Hypersaline lakes, such as the Great Salt Lake in Utah, or salt ponds often show dramatic pink or red colouration. This is due to high densities of halophiles, whose cells contain high concentrations of pigments, which aid in the conversion of light into chemical energy or provide protection from radiation. These halophiles can tolerate very high salinities – some even flourish in brines totally saturated with salt (which equals nine times the salinity of seawater!). Halophiles do not only occur in natural habitats with high salt concentrations, but can also be involved in the fermentation of salty foods.

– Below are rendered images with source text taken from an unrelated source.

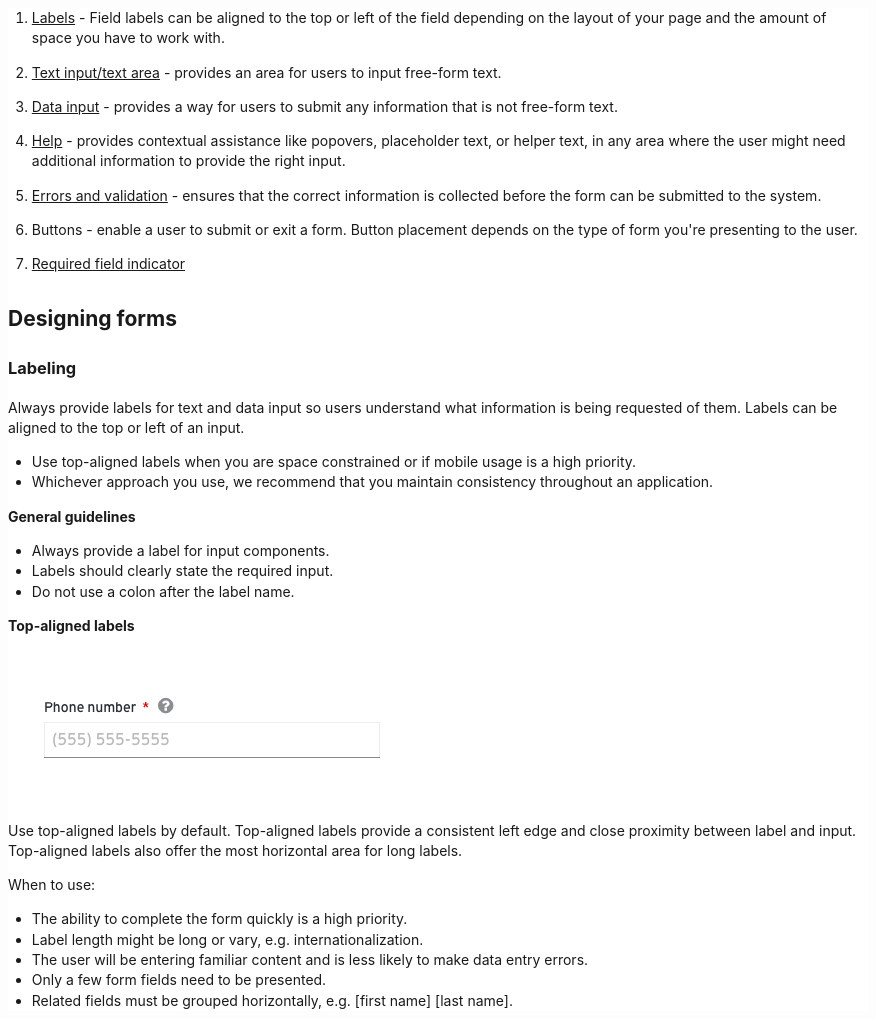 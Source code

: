 1. [Labels](#labeling) - Field labels can be aligned to the top or left of the field depending on the layout of your page and the amount of space you have to work with.

2. [Text input/text area](/design-guidelines/usage-and-behavior/data-input) - provides an area for users to input free-form text.

3. [Data input](#choose-the-right-data-input) - provides a way for users to submit any information that is not free-form text.

4. [Help](#provide-the-right-kind-of-help) - provides contextual assistance like popovers, placeholder text, or helper text, in any area where the user might need additional information to provide the right input.

5. [Errors and validation](#provide-errors-and-validation) - ensures that the correct information is collected before the form can be submitted to the system.

6. Buttons - enable a user to submit or exit a form. Button placement depends on the type of form you're presenting to the user.

7. [Required field indicator](#indicating-required-fields)




## Designing forms
### Labeling
Always provide labels for text and data input so users understand what information is being requested of them. Labels can be aligned to the top or left of an input.

* Use top-aligned labels when you are space constrained or if mobile usage is a high priority.
* Whichever approach you use, we recommend that you maintain consistency throughout an application.

**General guidelines**
* Always provide a label for input components.
* Labels should clearly state the required input.
* Do not use a colon after the label name.

**Top-aligned labels**

![Aligned to the top](img/top-aligned.png)

Use top-aligned labels by default. Top-aligned labels provide a consistent left edge and close proximity between label and input. Top-aligned labels also offer the most horizontal area for long labels.

When to use:
* The ability to complete the form quickly is a high priority.
* Label length might be long or vary, e.g. internationalization.
* The user will be entering familiar content and is less likely to make data entry errors.
* Only a few form fields need to be presented.
* Related fields must be grouped horizontally, e.g. [first name] [last name].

As with thermophiles, there is a distinction between moderate halophiles, which show optimal growth in NaCl concentrations between 0.5 M and 2.5 M, and hyperhalophiles, which require NaCl concentrations higher than 2.5 M. Halophily is found in both archaea and bacteria. Examples of archaeal halophiles include Haloarcula, Haloferax, Halococcus and the rather confusingly named Halobacterium. Probably the best-known halophilic bacterium is Salinibacter ruber, which thrives in saltern crystalliser ponds, but there are other bacterial halophiles, such as Chromohalobacter beijerinckii, which was isolated from fermented salted beans, and Tetragenococcus halophilus, which is found in soy sauce and salted fish.

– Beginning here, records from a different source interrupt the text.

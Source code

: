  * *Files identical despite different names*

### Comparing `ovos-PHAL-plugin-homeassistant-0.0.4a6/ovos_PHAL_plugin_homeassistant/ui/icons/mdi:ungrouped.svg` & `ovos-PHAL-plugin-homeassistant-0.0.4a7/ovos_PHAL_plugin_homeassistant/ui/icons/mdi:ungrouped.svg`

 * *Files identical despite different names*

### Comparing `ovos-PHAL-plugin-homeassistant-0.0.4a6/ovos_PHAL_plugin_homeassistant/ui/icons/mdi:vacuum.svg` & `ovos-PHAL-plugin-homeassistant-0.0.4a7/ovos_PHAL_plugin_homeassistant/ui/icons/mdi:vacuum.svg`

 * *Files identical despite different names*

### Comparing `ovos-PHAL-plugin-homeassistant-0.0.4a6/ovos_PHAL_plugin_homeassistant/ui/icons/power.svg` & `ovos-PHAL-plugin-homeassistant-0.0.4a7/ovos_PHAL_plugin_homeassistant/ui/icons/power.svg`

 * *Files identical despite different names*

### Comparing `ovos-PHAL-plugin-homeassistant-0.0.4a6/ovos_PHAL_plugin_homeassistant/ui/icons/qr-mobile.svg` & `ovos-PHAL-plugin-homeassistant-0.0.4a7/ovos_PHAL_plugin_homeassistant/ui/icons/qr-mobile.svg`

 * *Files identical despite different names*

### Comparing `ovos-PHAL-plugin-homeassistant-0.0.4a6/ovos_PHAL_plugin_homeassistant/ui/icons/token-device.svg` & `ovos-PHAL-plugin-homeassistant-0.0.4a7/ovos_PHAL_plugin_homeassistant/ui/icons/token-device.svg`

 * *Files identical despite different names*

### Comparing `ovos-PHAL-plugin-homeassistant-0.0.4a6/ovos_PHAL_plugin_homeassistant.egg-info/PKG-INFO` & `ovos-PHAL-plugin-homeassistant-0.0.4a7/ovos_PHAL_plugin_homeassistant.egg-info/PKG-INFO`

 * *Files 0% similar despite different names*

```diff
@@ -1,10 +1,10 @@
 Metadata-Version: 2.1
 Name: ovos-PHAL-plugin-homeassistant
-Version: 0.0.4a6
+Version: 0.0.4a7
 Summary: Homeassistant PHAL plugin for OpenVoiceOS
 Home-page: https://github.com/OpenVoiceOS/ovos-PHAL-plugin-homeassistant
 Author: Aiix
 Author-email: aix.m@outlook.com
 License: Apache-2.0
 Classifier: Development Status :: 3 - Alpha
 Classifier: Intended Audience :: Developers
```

Halophiles have evolved a number of adaptations to high salinity. The high external ion concentration necessitates internal osmotic adjustments so as to prevent damage. There seem to be two major strategies to increase the internal osmotic concentration. Many archaea and bacteria accumulate compatible solutes such as amino acids or sugars in their cytoplasm. These do not impair cell function and protect the cells from different kinds of stress (including temperature stress). The extremely halophilic archaea in the family Halobacteriaceae, the moderately halophilic bacteria in the order Halanaerobiales and S. ruber, however, have independently evolved a more radical adaptation. They rely on the selective influx of potassium ions from the environment, which can lead to extremely high salt concentrations in the cytoplasm. To accommodate these high internal salt concentrations and prevent the salting out of proteins, neutral amino acids have been replaced with acidic ones (especially aspartic acid). Other protein stability adaptations include low hydrophobicity and a coil rather than a helicoidal structure. Halophiles also seem to possess specific genomic signatures. As Sandip Paul and colleagues remark, “the generality of molecular signatures for environmental adaptation of extreme salt-loving organisms (…) advocates the convergent evolution of halophilic species towards specific genome and amino acid composition, irrespective of their (…) widely disparate taxonomic positions. The adapted features of halophiles seem to be related to physical principles governing DNA and protein stability, in response to the extreme environmental conditions under which they thrive” (2008, Genome Biology, vol. 9, p. R70). Convergence is particularly striking between the haloarchaea and S. ruber, including molecular as well as physiological convergence. For example, the colonies of both haloarchaea and S. ruber are red due to the presence of carotenoids in the membrane, but the carotenoids employed are chemically different – C-50 bacterioruberins in the archaea and salinixanthin (a C-40 acyl glycoside carotenoid) in the bacterium. Interestingly, salinixanthin functions with another pigment in a light-harvesting complex that is very similar to the light-harvesting systems based on chlorophyll.